« Vous êtes le sel de la terre… Vous êtes la lumière du monde. » (Mt 5, 13-16)»
La décision annoncée à l’issue de la rencontre du vendredi 17 juillet 2026 entre le Président de la République, Félix-Antoine Tshisekedi Tshilombo, et les représentants des principales confessions religieuses, ouvrant la voie à un dialogue national inclusif, marque un tournant majeur dans la vie politique congolaise. Alors que le pays s’apprête à engager un processus appelé à redéfinir les bases du consensus national, la question de la représentativité des forces vives devient plus que jamais centrale.
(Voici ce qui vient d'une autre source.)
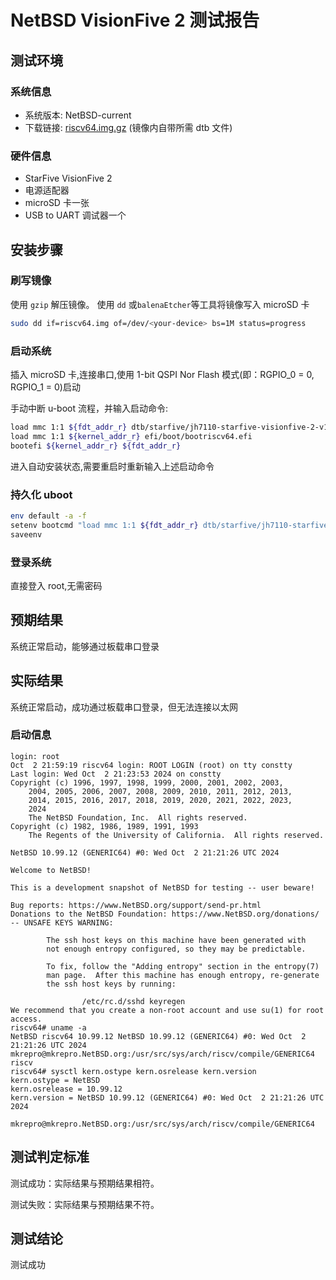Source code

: # NetBSD VisionFive 2 测试报告

## 测试环境

### 系统信息

- 系统版本: NetBSD-current 
- 下载链接: [riscv64.img.gz](https://nyftp.netbsd.org/pub/NetBSD-daily/HEAD/latest/riscv-riscv64/binary/gzimg/)
(镜像内自带所需 dtb 文件)

### 硬件信息

- StarFive VisionFive 2
- 电源适配器
- microSD 卡一张
- USB to UART 调试器一个

## 安装步骤

### 刷写镜像

使用 `gzip` 解压镜像。
使用 `dd` 或`balenaEtcher`等工具将镜像写入 microSD 卡

```bash
sudo dd if=riscv64.img of=/dev/<your-device> bs=1M status=progress
```

### 启动系统
插入 microSD 卡,连接串口,使用 1-bit QSPI Nor Flash 模式(即：RGPIO_0 = 0, RGPIO_1 = 0)启动

手动中断 u-boot 流程，并输入启动命令:

```bash
load mmc 1:1 ${fdt_addr_r} dtb/starfive/jh7110-starfive-visionfive-2-v1.3b.dtb
load mmc 1:1 ${kernel_addr_r} efi/boot/bootriscv64.efi
bootefi ${kernel_addr_r} ${fdt_addr_r}
```

进入自动安装状态,需要重启时重新输入上述启动命令

### 持久化 uboot

```bash
env default -a -f
setenv bootcmd "load mmc 1:1 ${fdt_addr_r} dtb/starfive/jh7110-starfive-visionfive-2-v1.3b.dtb; load mmc 1:1 ${kernel_addr_r} efi/boot/bootriscv64.efi; bootefi ${kernel_addr_r} ${fdt_addr_r}"
saveenv
```

### 登录系统
直接登入 root,无需密码

## 预期结果

系统正常启动，能够通过板载串口登录

## 实际结果

系统正常启动，成功通过板载串口登录，但无法连接以太网

### 启动信息

```log
login: root
Oct  2 21:59:19 riscv64 login: ROOT LOGIN (root) on tty constty
Last login: Wed Oct  2 21:23:53 2024 on constty
Copyright (c) 1996, 1997, 1998, 1999, 2000, 2001, 2002, 2003,
    2004, 2005, 2006, 2007, 2008, 2009, 2010, 2011, 2012, 2013,
    2014, 2015, 2016, 2017, 2018, 2019, 2020, 2021, 2022, 2023,
    2024
    The NetBSD Foundation, Inc.  All rights reserved.
Copyright (c) 1982, 1986, 1989, 1991, 1993
    The Regents of the University of California.  All rights reserved.

NetBSD 10.99.12 (GENERIC64) #0: Wed Oct  2 21:21:26 UTC 2024

Welcome to NetBSD!

This is a development snapshot of NetBSD for testing -- user beware!

Bug reports: https://www.NetBSD.org/support/send-pr.html
Donations to the NetBSD Foundation: https://www.NetBSD.org/donations/
-- UNSAFE KEYS WARNING:

        The ssh host keys on this machine have been generated with
        not enough entropy configured, so they may be predictable.

        To fix, follow the "Adding entropy" section in the entropy(7)
        man page.  After this machine has enough entropy, re-generate
        the ssh host keys by running:

                /etc/rc.d/sshd keyregen
We recommend that you create a non-root account and use su(1) for root access.
riscv64# uname -a
NetBSD riscv64 10.99.12 NetBSD 10.99.12 (GENERIC64) #0: Wed Oct  2 21:21:26 UTC 2024  mkrepro@mkrepro.NetBSD.org:/usr/src/sys/arch/riscv/compile/GENERIC64 riscv
riscv64# sysctl kern.ostype kern.osrelease kern.version
kern.ostype = NetBSD
kern.osrelease = 10.99.12
kern.version = NetBSD 10.99.12 (GENERIC64) #0: Wed Oct  2 21:21:26 UTC 2024
        mkrepro@mkrepro.NetBSD.org:/usr/src/sys/arch/riscv/compile/GENERIC64

```

## 测试判定标准

测试成功：实际结果与预期结果相符。

测试失败：实际结果与预期结果不符。

## 测试结论

测试成功

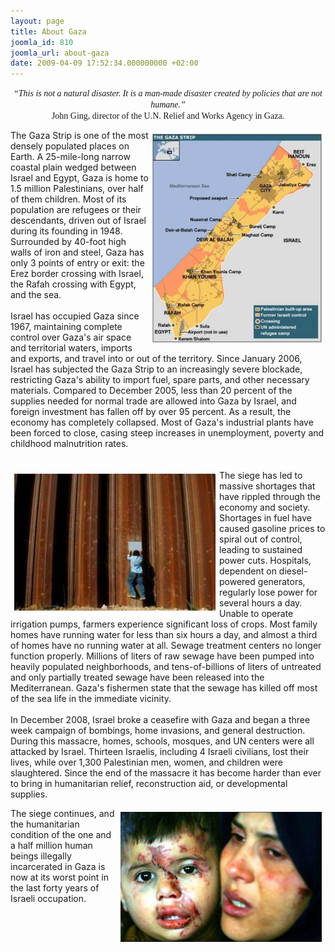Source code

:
 ```yaml
---
layout: page
title: About Gaza
joomla_id: 810
joomla_url: about-gaza
date: 2009-04-09 17:52:34.000000000 +02:00
---
```

<p><span style="font-family: times new roman,times;"><em></em></span></p>
<p style="text-align: center;"><span style="font-family: times new roman,times;"><em>“This is not a natural disaster. It is a man-made disaster created by policies that are not humane.”</em><br />John Ging, director of the U.N. Relief and Works Agency in Gaza. </span></p>
<div><img style="margin: 6px; float: right;" alt="the gaza strip" src="/images/stories/photos/the gaza strip.jpg" width="271" height="334" />The Gaza Strip is one of the most densely populated places on Earth. A 25-mile-long narrow coastal plain wedged between Israel and Egypt, Gaza is home to 1.5 million Palestinians, over half of them children. Most of its population are refugees or their descendants, driven out of Israel during its founding in 1948. Surrounded by 40-foot high walls of iron and steel, Gaza has only 3 points of entry or exit: the Erez border crossing with Israel, the Rafah crossing with Egypt, and the sea.<br /><br />Israel has occupied Gaza since 1967, maintaining complete control over Gaza's air space and territorial waters, imports and exports, and travel into or out of the territory. Since January 2006, Israel has subjected the Gaza Strip to an increasingly severe blockade, restricting Gaza's ability to import fuel, spare parts, and other necessary materials. Compared to December 2005, less than 20 percent of the supplies needed for normal trade are allowed into Gaza by Israel, and foreign investment has fallen off by over 95 percent. As a result, the economy has completely collapsed. Most of Gaza's industrial plants have been forced to close, casing steep increases in unemployment, poverty and childhood malnutrition rates.</div>
<div><br /></div>
<div><br /></div>
<div><img style="margin: 6px; float: left;" alt="no way out" src="/images/stories/photos/no way out.jpg" width="322" height="219" />The siege has led to massive shortages that have rippled through the economy and society. Shortages in fuel have caused gasoline prices to spiral out of control, leading to sustained power cuts. Hospitals, dependent on diesel-powered generators, regularly lose power for several hours a day. Unable to operate irrigation pumps, farmers experience significant loss of crops. Most family homes have running water for less than six hours a day, and almost a third of homes have no running water at all. Sewage treatment centers no longer function properly. Millions of liters of raw sewage have been pumped into heavily populated neighborhoods, and tens-of-billions of liters of untreated and only partially treated sewage have been released into the Mediterranean. Gaza's fishermen state that the sewage has killed off most of the sea life in the immediate vicinity. <br /><br />In December 2008, Israel broke a ceasefire with Gaza and began a three week campaign of bombings, home invasions, and general destruction. During this massacre, homes, schools, mosques, and UN centers were all attacked by Israel. Thirteen Israelis, including 4 Israeli civilians, lost their lives, while over 1,300 Palestinian men, women, and children were slaughtered. Since the end of the massacre it has become harder than ever to bring in humanitarian relief, reconstruction aid, or developmental supplies.</div>
<div>
<p><img style="margin: 6px; float: right;" alt="why we should care" src="/images/stories/photos/why we should care.jpg" width="322" height="208" /></p>
</div>
<div>The siege continues, and the humanitarian condition of the one and a half million human beings illegally incarcerated in Gaza is now at its worst point in the last forty years of Israeli occupation.</div>
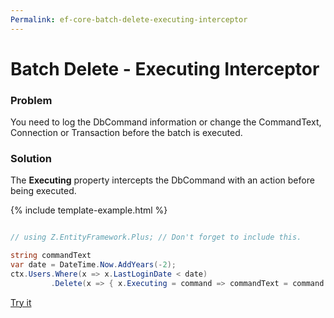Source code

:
 ```yaml
---
Permalink: ef-core-batch-delete-executing-interceptor
---
```


# Batch Delete - Executing Interceptor

### Problem

You need to log the DbCommand information or change the CommandText, Connection or Transaction before the batch is executed.

### Solution

The **Executing** property intercepts the DbCommand with an action before being executed.


{% include template-example.html %} 
```csharp

// using Z.EntityFramework.Plus; // Don't forget to include this.

string commandText
var date = DateTime.Now.AddYears(-2);
ctx.Users.Where(x => x.LastLoginDate < date)
         .Delete(x => { x.Executing = command => commandText = command.CommandText; });

```
[Try it](https://dotnetfiddle.net/KrtT0e)
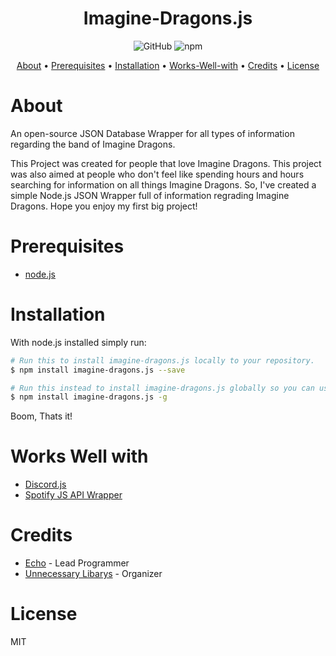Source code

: <h1 align="center" >Imagine-Dragons.js</h1>

<p align="center">
   <img alt="GitHub" src="https://img.shields.io/github/license/echogronkowski/imagine-dragons.js">
   <img alt="npm" src="https://img.shields.io/npm/v/imagine-dragons.js">
</p>

<p align="center">
  <a href="#about">About</a> •
  <a href="#prerequisites">Prerequisites</a> •
  <a href="#installation">Installation</a> •
  <a href="#works-well-with">Works-Well-with</a> •
  <a href="#credits">Credits</a> •
  <a href="#license">License</a>
</p>

# About

An open-source JSON Database Wrapper for all types of information regarding the band of Imagine Dragons.

This Project was created for people that love Imagine Dragons. This project was also aimed at people who don't feel like spending hours and hours searching for information on all things Imagine Dragons. So, I've created a simple Node.js JSON Wrapper full of information regrading Imagine Dragons. Hope you enjoy my first big project!

# Prerequisites

- [node.js](https://nodejs.org/en/download/current/)

# Installation

With node.js installed simply run:

```bash
# Run this to install imagine-dragons.js locally to your repository. 
$ npm install imagine-dragons.js --save

# Run this instead to install imagine-dragons.js globally so you can use it anywhere.
$ npm install imagine-dragons.js -g
```

Boom, Thats it!

# Works Well with

- [Discord.js](https://github.com/discordjs/discord.js)
- [Spotify JS API Wrapper](https://github.com/jmperez/spotify-web-api-js)

# Credits

- [Echo](https://github.com/EchoGronkowski) - Lead Programmer
- [Unnecessary Libarys](https://github.com/unnecessarylibs) - Organizer

# License

MIT
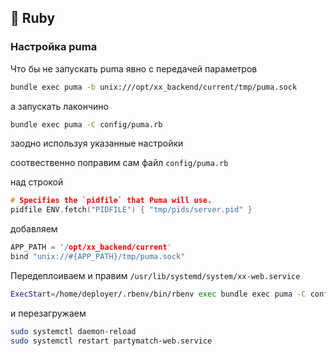 ## 💎 Ruby

### Настройка puma

Что бы не запускать puma явно с передачей параметров
```sh
bundle exec puma -b unix:///opt/xx_backend/current/tmp/puma.sock
```

а запускать лакончино
```sh
bundle exec puma -C config/puma.rb
```

заодно используя указанные настройки

соотвественно поправим сам файл `config/puma.rb`

над строкой
```c
# Specifies the `pidfile` that Puma will use.
pidfile ENV.fetch("PIDFILE") { "tmp/pids/server.pid" }
```

добавляем
```c
APP_PATH = '/opt/xx_backend/current'
bind "unix://#{APP_PATH}/tmp/puma.sock"
```

Передеплоиваем и правим `/usr/lib/systemd/system/xx-web.service`
```sh
ExecStart=/home/deployer/.rbenv/bin/rbenv exec bundle exec puma -C config/xx.rb
```

и перезагружаем
```sh
sudo systemctl daemon-reload
sudo systemctl restart partymatch-web.service
```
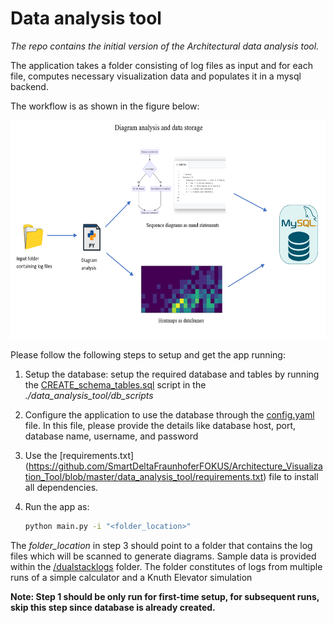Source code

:# Data analysis tool

*The repo contains the initial version of the Architectural data analysis tool.*

The application takes a folder consisting of log files as input and for each file, computes necessary visualization data and populates it in a mysql backend. 

The workflow is as shown in the figure below:

<img src= "_img/diagram_analysis.png" width="900" height="350">

Please follow the following steps to setup and get the app running:

1. Setup the database:
   setup the required database and tables by running the [CREATE_schema_tables.sql](https://github.com/SmartDeltaFraunhoferFOKUS/Architecture_Visualization_Tool/blob/master/data_analysis_tool/db_scripts/CREATE_schema_tables.sql) script in the *./data_analysis_tool/db_scripts*

2. Configure the application to use the database through the [config.yaml](https://github.com/SmartDeltaFraunhoferFOKUS/Architecture_Visualization_Tool/blob/master/data_analysis_tool/config/dash_config.yaml) file.
	In this file, please provide the details like database host, port, database name, username, and password
	
3. Use the [requirements.txt] (https://github.com/SmartDeltaFraunhoferFOKUS/Architecture_Visualization_Tool/blob/master/data_analysis_tool/requirements.txt) file to install all dependencies.

3. Run the app as:
    ```bash
    python main.py -i "<folder_location>"
    ```
The *folder_location* in step 3 should point to a folder that contains the log files which will be scanned to generate diagrams. Sample data is provided within the [/dualstacklogs](https://github.com/SmartDeltaFraunhoferFOKUS/Architecture_Visualization_Tool/tree/master/data_analysis_tool/dualstackLogs) folder. The folder constitutes of logs from multiple runs of a simple calculator and a Knuth Elevator simulation

**Note: Step 1 should be only run for first-time setup, for subsequent runs, skip this step since database is already created.**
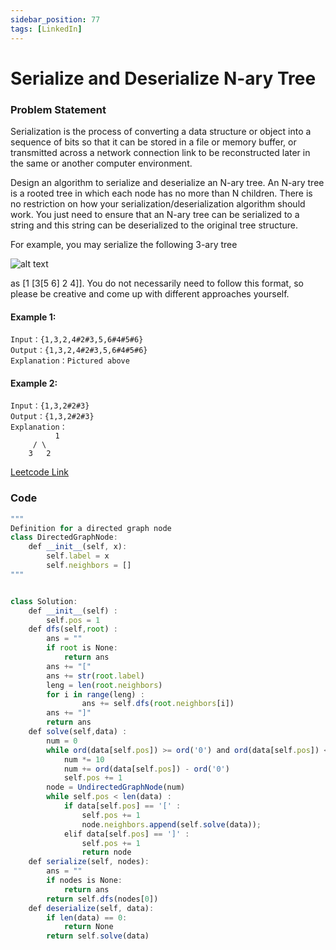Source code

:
```yaml
---
sidebar_position: 77
tags: [LinkedIn]
---
```


# Serialize and Deserialize N-ary Tree

### Problem Statement

Serialization is the process of converting a data structure or object into a sequence of bits so that it can be stored in a file or memory buffer, or transmitted across a network connection link to be reconstructed later in the same or another computer environment.

Design an algorithm to serialize and deserialize an N-ary tree. An N-ary tree is a rooted tree in which each node has no more than N children. There is no restriction on how your serialization/deserialization algorithm should work. You just need to ensure that an N-ary tree can be serialized to a string and this string can be deserialized to the original tree structure.

For example, you may serialize the following 3-ary tree

![alt text](https://assets.leetcode.com/uploads/2018/10/12/narytreeexample.png)

as [1 [3[5 6] 2 4]]. You do not necessarily need to follow this format, so please be creative and come up with different approaches yourself.

#### Example 1:

```
Input：{1,3,2,4#2#3,5,6#4#5#6}
Output：{1,3,2,4#2#3,5,6#4#5#6}
Explanation：Pictured above
```

#### Example 2:

```
Input：{1,3,2#2#3}
Output：{1,3,2#2#3}
Explanation：
          1
	 / \
	3   2
```

[Leetcode Link](https://leetcode.com/problems/serialize-and-deserialize-n-ary-tree/)

### Code

```jsx title="Python"
"""
Definition for a directed graph node
class DirectedGraphNode:
    def __init__(self, x):
        self.label = x
        self.neighbors = []
"""


class Solution:
    def __init__(self) :
        self.pos = 1 
    def dfs(self,root) :
        ans = ""
        if root is None:
            return ans 
        ans += "["
        ans += str(root.label)
        leng = len(root.neighbors)
        for i in range(leng) :
                ans += self.dfs(root.neighbors[i])
        ans += "]"
        return ans
    def solve(self,data) :
        num = 0
        while ord(data[self.pos]) >= ord('0') and ord(data[self.pos]) <= ord('9') :
            num *= 10
            num += ord(data[self.pos]) - ord('0')
            self.pos += 1
        node = UndirectedGraphNode(num)
        while self.pos < len(data) :
            if data[self.pos] == '[' :
                self.pos += 1
                node.neighbors.append(self.solve(data));
            elif data[self.pos] == ']' :
                self.pos += 1
                return node
    def serialize(self, nodes):
        ans = ""
        if nodes is None:
            return ans
        return self.dfs(nodes[0])
    def deserialize(self, data):
        if len(data) == 0:
            return None
        return self.solve(data)
```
Dans cette perspective, la reconfiguration de la société civile ne peut être improvisée ni se faire au détriment de son héritage historique. Elle doit s’appuyer sur les organisations qui, depuis des décennies, incarnent un engagement constant en faveur de la démocratie, de la paix, de la justice et du bien commun.

Au premier rang de celles-ci figure le Conseil de l’Apostolat des Laïcs Catholiques du Congo (CALCC), expression organisée du laïcat catholique et véritable courroie de transmission entre la CENCO et les communautés de base.
Introduction
À l’heure où la République démocratique du Congo s’engage vers un dialogue national inclusif, annoncé comme une étape décisive pour la cohésion nationale et la recherche de solutions durables aux multiples crises que traverse le pays, une question fondamentale s’impose : qui parlera au nom de la société civile congolaise ?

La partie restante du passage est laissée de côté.